Error: Out of memory

Nooshin Abbasi

unread,

Jul 3, 2019, 2:18:07 PM7/3/19

to plink2-users

Hello,

I am trying to merge data for all the chromosomes by the following command:

plink --merge-list all_files.txt --make-bed --out merged

as the the "out of memory" error popped up, I added the memory flag and assigned higher memory for the workspace, however, I am still receiving the same error.

PLINK v1.90b4.6 64-bit (15 Aug 2017)
Options in effect:
--make-bed
--memory 200000
--merge-list all_files.txt
--out merged

Hostname: xxxx
Working directory: xxxx
Start time: Wed Jul 3 11:05:47 2019

Random number seed: 1562177147
257842 MB RAM detected; reserving 200000 MB for main workspace.
Allocated 6334 MB successfully, after larger attempt(s) failed.

Error: Out of memory. The --memory flag may be helpful.
Failed allocation size: 18276860288

End time: Wed Jul 3 11:07:37 2019

Could you please let me know why do I receive this error and how can I solve this issue?

Thank you.

Nooshin

Nooshin Abbasi

unread,

Jul 3, 2019, 3:57:00 PM7/3/19

to plink2-users

As an alternative way, can I merge the vcf files first and then convert them to the binary files with the following command-lines? (Although, I guess this approach may require as big memory as merging the binary files already does)

grep '^#' chr1.filtered.vcf > merge.vcf
grep -v '^#' chr1.filtered.vcf chr2.filtered.vcf ... chr22.filtered.vcf >> merge.vcf

plink --vcf merge.vcf --make-bed --allow-extra-chr --out merge

Or, on the other hand, merging binary files of chromosomes 2 by 2 iteratively to build up 22 chromosomes? (for example, 1 and 2 -> 12 ..... 3 and 4 -> 34 ..... 12 and 34 -> 1234)

Does either of these approaches help the memory issue?

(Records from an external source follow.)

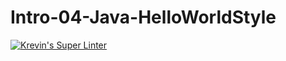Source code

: # Intro-04-Java-HelloWorldStyle
[![Krevin's Super Linter](https://github.com/ICS4U-Programming-KevinC/Intro-04-Java-HelloWorldStyle/blob/main/.github/workflows/GitHub's%20Super%20Linter/badge.svg)](https://github.com/ICS4U-Programming-KevinC/Intro-04-Java-HelloWorldStyle/actions)
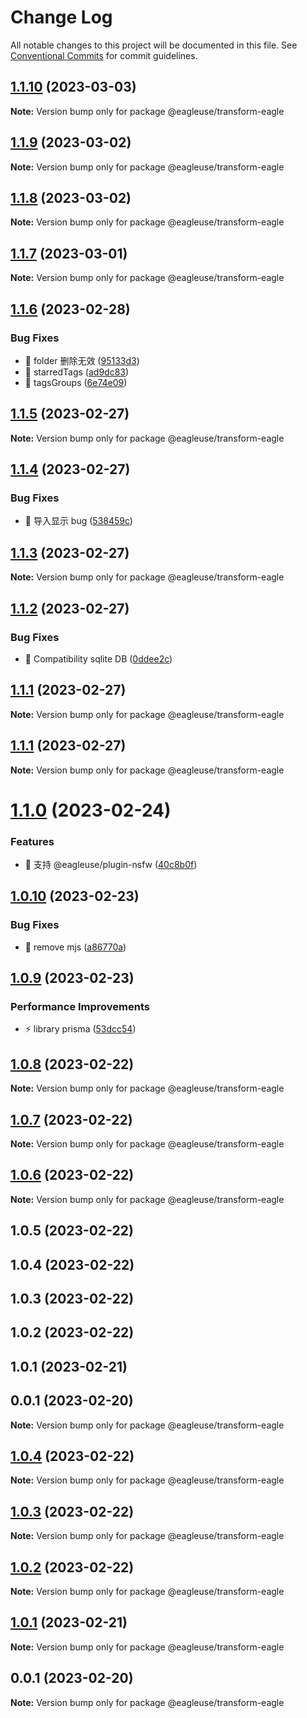 # Change Log

All notable changes to this project will be documented in this file.
See [Conventional Commits](https://conventionalcommits.org) for commit guidelines.

## [1.1.10](https://github.com/meetqy/eagleuse/compare/@eagleuse/transform-eagle@1.1.9...@eagleuse/transform-eagle@1.1.10) (2023-03-03)

**Note:** Version bump only for package @eagleuse/transform-eagle

## [1.1.9](https://github.com/meetqy/eagleuse/compare/@eagleuse/transform-eagle@1.1.8...@eagleuse/transform-eagle@1.1.9) (2023-03-02)

**Note:** Version bump only for package @eagleuse/transform-eagle

## [1.1.8](https://github.com/meetqy/eagleuse/compare/@eagleuse/transform-eagle@1.1.7...@eagleuse/transform-eagle@1.1.8) (2023-03-02)

**Note:** Version bump only for package @eagleuse/transform-eagle

## [1.1.7](https://github.com/meetqy/eagleuse/compare/@eagleuse/transform-eagle@1.1.6...@eagleuse/transform-eagle@1.1.7) (2023-03-01)

**Note:** Version bump only for package @eagleuse/transform-eagle

## [1.1.6](https://github.com/meetqy/eagleuse/compare/@eagleuse/transform-eagle@1.1.5...@eagleuse/transform-eagle@1.1.6) (2023-02-28)

### Bug Fixes

- 🐛 folder 删除无效 ([95133d3](https://github.com/meetqy/eagleuse/commit/95133d3d2d5a283d4966c926abcc5e32a170ff1d))
- 🐛 starredTags ([ad9dc83](https://github.com/meetqy/eagleuse/commit/ad9dc83a1ab0d7608606bdcc8bc3cbb117e0d855))
- 🐛 tagsGroups ([6e74e09](https://github.com/meetqy/eagleuse/commit/6e74e0974d324155007bfa851c05a40957802763))

## [1.1.5](https://github.com/meetqy/eagleuse/compare/@eagleuse/transform-eagle@1.1.4...@eagleuse/transform-eagle@1.1.5) (2023-02-27)

**Note:** Version bump only for package @eagleuse/transform-eagle

## [1.1.4](https://github.com/meetqy/eagleuse/compare/@eagleuse/transform-eagle@1.1.3...@eagleuse/transform-eagle@1.1.4) (2023-02-27)

### Bug Fixes

- 🐛 导入显示 bug ([538459c](https://github.com/meetqy/eagleuse/commit/538459c96b2eebca19c54c37723b47e94bf5d853))

## [1.1.3](https://github.com/meetqy/eagleuse/compare/@eagleuse/transform-eagle@1.1.2...@eagleuse/transform-eagle@1.1.3) (2023-02-27)

**Note:** Version bump only for package @eagleuse/transform-eagle

## [1.1.2](https://github.com/meetqy/eagleuse/compare/@eagleuse/transform-eagle@1.1.1...@eagleuse/transform-eagle@1.1.2) (2023-02-27)

### Bug Fixes

- 🐛 Compatibility sqlite DB ([0ddee2c](https://github.com/meetqy/eagleuse/commit/0ddee2c67feda522d7d13b4b1c68c354f8a9515e))

## [1.1.1](https://github.com/meetqy/eagleuse/compare/@eagleuse/transform-eagle@1.1.0...@eagleuse/transform-eagle@1.1.1) (2023-02-27)

**Note:** Version bump only for package @eagleuse/transform-eagle

## [1.1.1](https://github.com/meetqy/eagleuse/compare/@eagleuse/transform-eagle@1.1.0...@eagleuse/transform-eagle@1.1.1) (2023-02-27)

**Note:** Version bump only for package @eagleuse/transform-eagle

# [1.1.0](https://github.com/meetqy/eagleuse/compare/@eagleuse/transform-eagle@1.0.10...@eagleuse/transform-eagle@1.1.0) (2023-02-24)

### Features

- 🎸 支持 @eagleuse/plugin-nsfw ([40c8b0f](https://github.com/meetqy/eagleuse/commit/40c8b0fba49c5a79b28b4da2a22265bdef3514cb))

## [1.0.10](https://github.com/meetqy/eagleuse/compare/@eagleuse/transform-eagle@1.0.9...@eagleuse/transform-eagle@1.0.10) (2023-02-23)

### Bug Fixes

- 🐛 remove mjs ([a86770a](https://github.com/meetqy/eagleuse/commit/a86770a9403645710b89c770e6211978fccae351))

## [1.0.9](https://github.com/meetqy/eagleuse/compare/@eagleuse/transform-eagle@1.0.8...@eagleuse/transform-eagle@1.0.9) (2023-02-23)

### Performance Improvements

- ⚡️ library prisma ([53dcc54](https://github.com/meetqy/eagleuse/commit/53dcc54bd1490010f543de034a2e9528ecffe471))

## [1.0.8](https://github.com/meetqy/eagleuse/compare/@eagleuse/transform-eagle@1.0.7...@eagleuse/transform-eagle@1.0.8) (2023-02-22)

**Note:** Version bump only for package @eagleuse/transform-eagle

## [1.0.7](https://github.com/meetqy/eagleuse/compare/@eagleuse/transform-eagle@1.0.6...@eagleuse/transform-eagle@1.0.7) (2023-02-22)

**Note:** Version bump only for package @eagleuse/transform-eagle

## [1.0.6](https://github.com/meetqy/eagleuse/compare/@eagleuse/transform-eagle@1.0.5...@eagleuse/transform-eagle@1.0.6) (2023-02-22)

**Note:** Version bump only for package @eagleuse/transform-eagle

## 1.0.5 (2023-02-22)

## 1.0.4 (2023-02-22)

## 1.0.3 (2023-02-22)

## 1.0.2 (2023-02-22)

## 1.0.1 (2023-02-21)

## 0.0.1 (2023-02-20)

**Note:** Version bump only for package @eagleuse/transform-eagle

## [1.0.4](https://github.com/meetqy/eagleuse/compare/v1.0.3...v1.0.4) (2023-02-22)

**Note:** Version bump only for package @eagleuse/transform-eagle

## [1.0.3](https://github.com/meetqy/eagleuse/compare/v1.0.2...v1.0.3) (2023-02-22)

**Note:** Version bump only for package @eagleuse/transform-eagle

## [1.0.2](https://github.com/meetqy/eagleuse/compare/v1.0.1...v1.0.2) (2023-02-22)

**Note:** Version bump only for package @eagleuse/transform-eagle

## [1.0.1](https://github.com/meetqy/eagleuse/compare/v0.0.1...v1.0.1) (2023-02-21)

**Note:** Version bump only for package @eagleuse/transform-eagle

## 0.0.1 (2023-02-20)

**Note:** Version bump only for package @eagleuse/transform-eagle
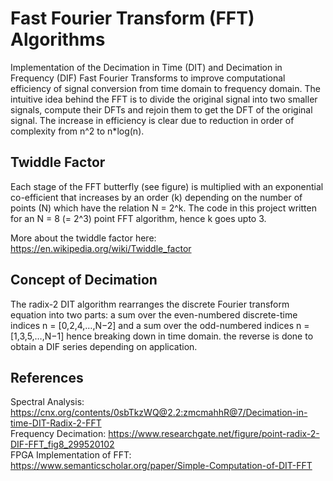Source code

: # Fast Fourier Transform (FFT) Algorithms

Implementation of the Decimation in Time (DIT) and Decimation in Frequency (DIF) Fast Fourier Transforms to improve computational efficiency of signal conversion from time domain to frequency domain. The intuitive idea behind the FFT is to divide the original signal into two smaller signals, compute their DFTs and rejoin them to get the DFT of the original signal. The increase in efficiency is clear due to reduction in order of complexity from n^2 to n*log(n).

## Twiddle Factor

Each stage of the FFT butterfly (see figure) is multiplied with an exponential co-efficient that increases by an order (k) depending on the number of points (N) which have the relation N = 2^k. The code in this project written for an N = 8 (= 2^3) point FFT algorithm, hence k goes upto 3. 

More about the twiddle factor here: https://en.wikipedia.org/wiki/Twiddle_factor

## Concept of Decimation

The radix-2 DIT algorithm rearranges the discrete Fourier transform equation into two parts: a sum over the even-numbered discrete-time indices n = [0,2,4,…,N−2] and a sum over the odd-numbered indices n = [1,3,5,…,N−1] hence breaking down in time domain. the reverse is done to obtain a DIF series depending on application.

## References
Spectral Analysis: https://cnx.org/contents/0sbTkzWQ@2.2:zmcmahhR@7/Decimation-in-time-DIT-Radix-2-FFT <br>
Frequency Decimation: https://www.researchgate.net/figure/point-radix-2-DIF-FFT_fig8_299520102 <br>
FPGA Implementation of FFT: https://www.semanticscholar.org/paper/Simple-Computation-of-DIT-FFT 
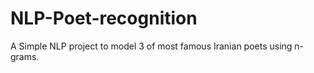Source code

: # NLP-Poet-recognition
A Simple NLP project to model 3 of most famous Iranian poets using n-grams. 
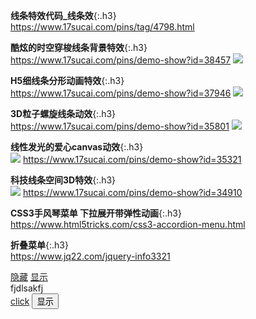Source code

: **线条特效代码_线条效**{:.h3}<br>
https://www.17sucai.com/pins/tag/4798.html

**酷炫的时空穿梭线条背景特效**{:.h3}<br>
https://www.17sucai.com/pins/demo-show?id=38457
![](http://img.17sucai.com/upload/1097306/2020-11-13/19d902d66cae15ce985c910041a25680.jpg?x-oss-process=style/thumb)

**H5细线条分形动画特效**{:.h3}<br>
https://www.17sucai.com/pins/demo-show?id=37946
![](http://img.17sucai.com/upload/1424582/2020-08-29/2dfd90c02ef98c3029d56ba6650ad5ad.jpg?x-oss-process=style/thumb)

**3D粒子螺旋线条动效**{:.h3}<br>
https://www.17sucai.com/pins/demo-show?id=35801
![](http://img.17sucai.com/upload/1424582/2019-11-27/7d5eb6121c3ff5e40b8d959cce373396.jpg?x-oss-process=style/thumb)

**线性发光的爱心canvas动效**{:.h3}<br>
![](http://img.17sucai.com/upload/776331/2019-10-04/33ba841e12291eca226e0d61225485f5.jpg?x-oss-process=style/thumb)
https://www.17sucai.com/pins/demo-show?id=35321

**科技线条空间3D特效**{:.h3}<br>
![](http://img.17sucai.com/upload/1750631/2019-09-01/be1d89adfd22d8c26e2d175fd87957db.jpg?x-oss-process=style/thumb)
https://www.17sucai.com/pins/demo-show?id=34910

**CSS3手风琴菜单 下拉展开带弹性动画**{:.h3}<br>
https://www.html5tricks.com/css3-accordion-menu.html

**折叠菜单**{:.h3}<br>
https://www.jq22.com/jquery-info3321

<div><a
href="#"
onclick="document.getElementById('a').style.display='none';">隐藏</a>
<a
href="#"
onclick="document.getElementById('a').style.display='';">显示</a></div>
<div
id="a">fjdlsakfj</div>

<html><title>index</title><head><script>  </script> </head><body ><a href="#" onclick="document.getElementById('oDiv').style.display='block'">click</a><div id="oDiv" style="display:none"> this is a herf</div></body></html>

<html><body><script>function show(){document.getElementById("div").style.display="";//alert(document.getElementById("div").style.display)}function hidden(){document.getElementById("div").style.display="none";//alert(document.getElementById("div").style.display)}</script><BODY><input name="name" type="button" onClick="show();" value="显示"><div id="div" style="display: none" onMouseout="hidden();">show it</div></BODY></HTML>
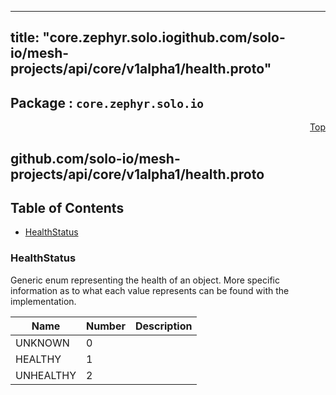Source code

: 
---
title: "core.zephyr.solo.iogithub.com/solo-io/mesh-projects/api/core/v1alpha1/health.proto"
---

## Package : `core.zephyr.solo.io`



<a name="top"></a>

<a name="API Reference for github.com/solo-io/mesh-projects/api/core/v1alpha1/health.proto"></a>
<p align="right"><a href="#top">Top</a></p>

## github.com/solo-io/mesh-projects/api/core/v1alpha1/health.proto


## Table of Contents

  - [HealthStatus](#core.zephyr.solo.io.HealthStatus)





 <!-- end messages -->


<a name="core.zephyr.solo.io.HealthStatus"></a>

### HealthStatus
Generic enum representing the health of an object. More specific information as to what each value represents can be found with the implementation.

| Name | Number | Description |
| ---- | ------ | ----------- |
| UNKNOWN | 0 |  |
| HEALTHY | 1 |  |
| UNHEALTHY | 2 |  |


 <!-- end enums -->

 <!-- end HasExtensions -->

 <!-- end services -->

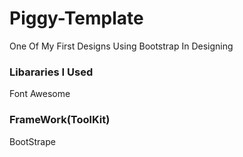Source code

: # Piggy-Template

One Of My First Designs Using Bootstrap In Designing

### Libararies I Used 
Font Awesome

### FrameWork(ToolKit)
BootStrape
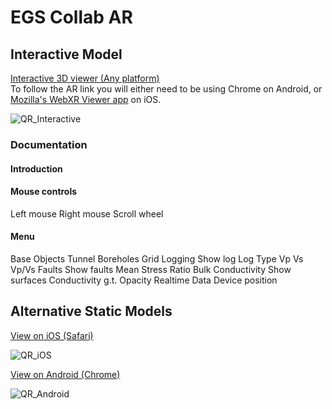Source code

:# EGS Collab AR 

## Interactive Model
[Interactive 3D viewer (Any platform)](https://immersivecomputing.github.io/EGS_Collab_AR/webxr.html)
<br />To follow the AR link you will either need to be using Chrome on Android, or [Mozilla's WebXR Viewer app](https://apps.apple.com/us/app/webxr-viewer/id1295998056) on iOS.

![QR_Interactive](https://immersivecomputing.github.io/EGS_Collab_AR/media/QR_interactive.png)

### Documentation

#### Introduction
#### Mouse controls
  Left mouse
  Right mouse
  Scroll wheel
#### Menu
Base Objects
  Tunnel
  Boreholes
  Grid
Logging
  Show log
  Log Type
    Vp
    Vs
    Vp/Vs
Faults
  Show faults
  Mean Stress Ratio
Bulk Conductivity
  Show surfaces
  Conductivity g.t.
  Opacity
Realtime Data
  Device position



## Alternative Static Models
[View on iOS (Safari)](https://immersivecomputing.github.io/EGS_Collab_AR/USD/MasterParent.usdz)

![QR_iOS](https://immersivecomputing.github.io/EGS_Collab_AR/media/QR_ios.png)

<a href="intent://arvr.google.com/scene-viewer/1.0?file=https://immersivecomputing.github.io/EGS_Collab_AR/GLTF/MasterParent.glb#Intent;scheme=https;package=com.google.android.googlequicksearchbox;action=android.intent.action.VIEW;S.browser_fallback_url=https://developers.google.com/ar;end;">View on Android (Chrome)</a>

![QR_Android](https://immersivecomputing.github.io/EGS_Collab_AR/media/QR_android.png)
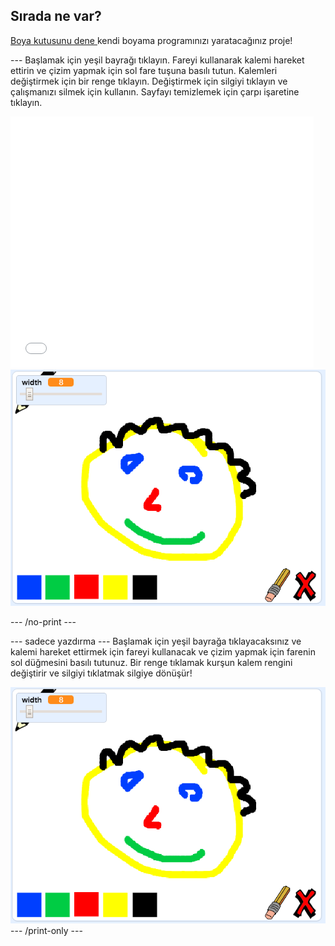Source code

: ## Sırada ne var?

[ Boya kutusunu dene ](https://projects.raspberrypi.org/en/projects/paint-box?utm_source=pathway&utm_medium=whatnext&utm_campaign=projects) kendi boyama programınızı yaratacağınız proje!

\--- Başlamak için yeşil bayrağı tıklayın. Fareyi kullanarak kalemi hareket ettirin ve çizim yapmak için sol fare tuşuna basılı tutun. Kalemleri değiştirmek için bir renge tıklayın. Değiştirmek için silgiyi tıklayın ve çalışmanızı silmek için kullanın. Sayfayı temizlemek için çarpı işaretine tıklayın.

<div class="scratch-preview">
  <iframe allowtransparency="true" width="485" height="402" src="//scratch.mit.edu/projects/embed/267243161/?autostart=false" frameborder="0" scrolling="no"></iframe>
  <img src="images/paint-box-showcase.png">
</div>

\--- /no-print \---

\--- sadece yazdırma \--- Başlamak için yeşil bayrağa tıklayacaksınız ve kalemi hareket ettirmek için fareyi kullanacak ve çizim yapmak için farenin sol düğmesini basılı tutunuz. Bir renge tıklamak kurşun kalem rengini değiştirir ve silgiyi tıklatmak silgiye dönüşür!

![vitrin](images/paint-box-showcase.png) \--- /print-only \---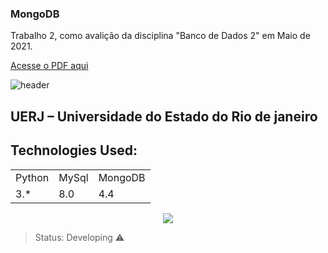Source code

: ### MongoDB
Trabalho 2, como avalição da disciplina "Banco de Dados 2" em Maio de 2021.

[Acesse o PDF aqui](https://github.com/thallescotta/BD2mongoDB-/blob/main/Avaliac%CC%A7a%CC%83o%202%20-%20BD2%20-%20Breno-Carolina-Douglas-Thalles.pdf)



![header](https://webimages.mongodb.com/_com_assets/cms/kuzt9r42or1fxvlq2-Meta_Generic.png)

## UERJ – Universidade do Estado do Rio de janeiro

## Technologies Used:

<table>
  <tr>
    <td>Python</td>
    <td>MySql</td>
    <td>MongoDB</td>    
  </tr>
  <tr>
    <td>3.*</td>
    <td>8.0</td>
    <td>4.4</td>    
  </tr>
</table>


<center><img src="https://user-images.githubusercontent.com/6175226/99718684-0274e200-2a8a-11eb-97e8-11f140e4f018.gif"></center>

> Status: Developing ⚠️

Looking forward to hearing from you.

Thank you

Christopher Chang

unread,

Jul 3, 2019, 7:21:16 PM7/3/19

to plink2-users

The most likely reason for this error is the presence of a long variant ID. In particular, if your variant IDs look something like <chr>:<pos>_<ref>_<alt>, PLINK 1.9 will probably choke if you have any very long indels. This isn’t restricted to merging; you basically have to use PLINK 2.0 if you have any super-long variant IDs.

While your first VCF-concatenation command lines should work, you probably want to use “bcftools concat” for the merge instead.

Nooshin Abbasi

unread,

Jul 4, 2019, 1:19:23 PM7/4/19

to plink2-users

Thanks! I've upgraded however, plink2 does not support --merge-list option apparently. Could you please let me know what other options should I use?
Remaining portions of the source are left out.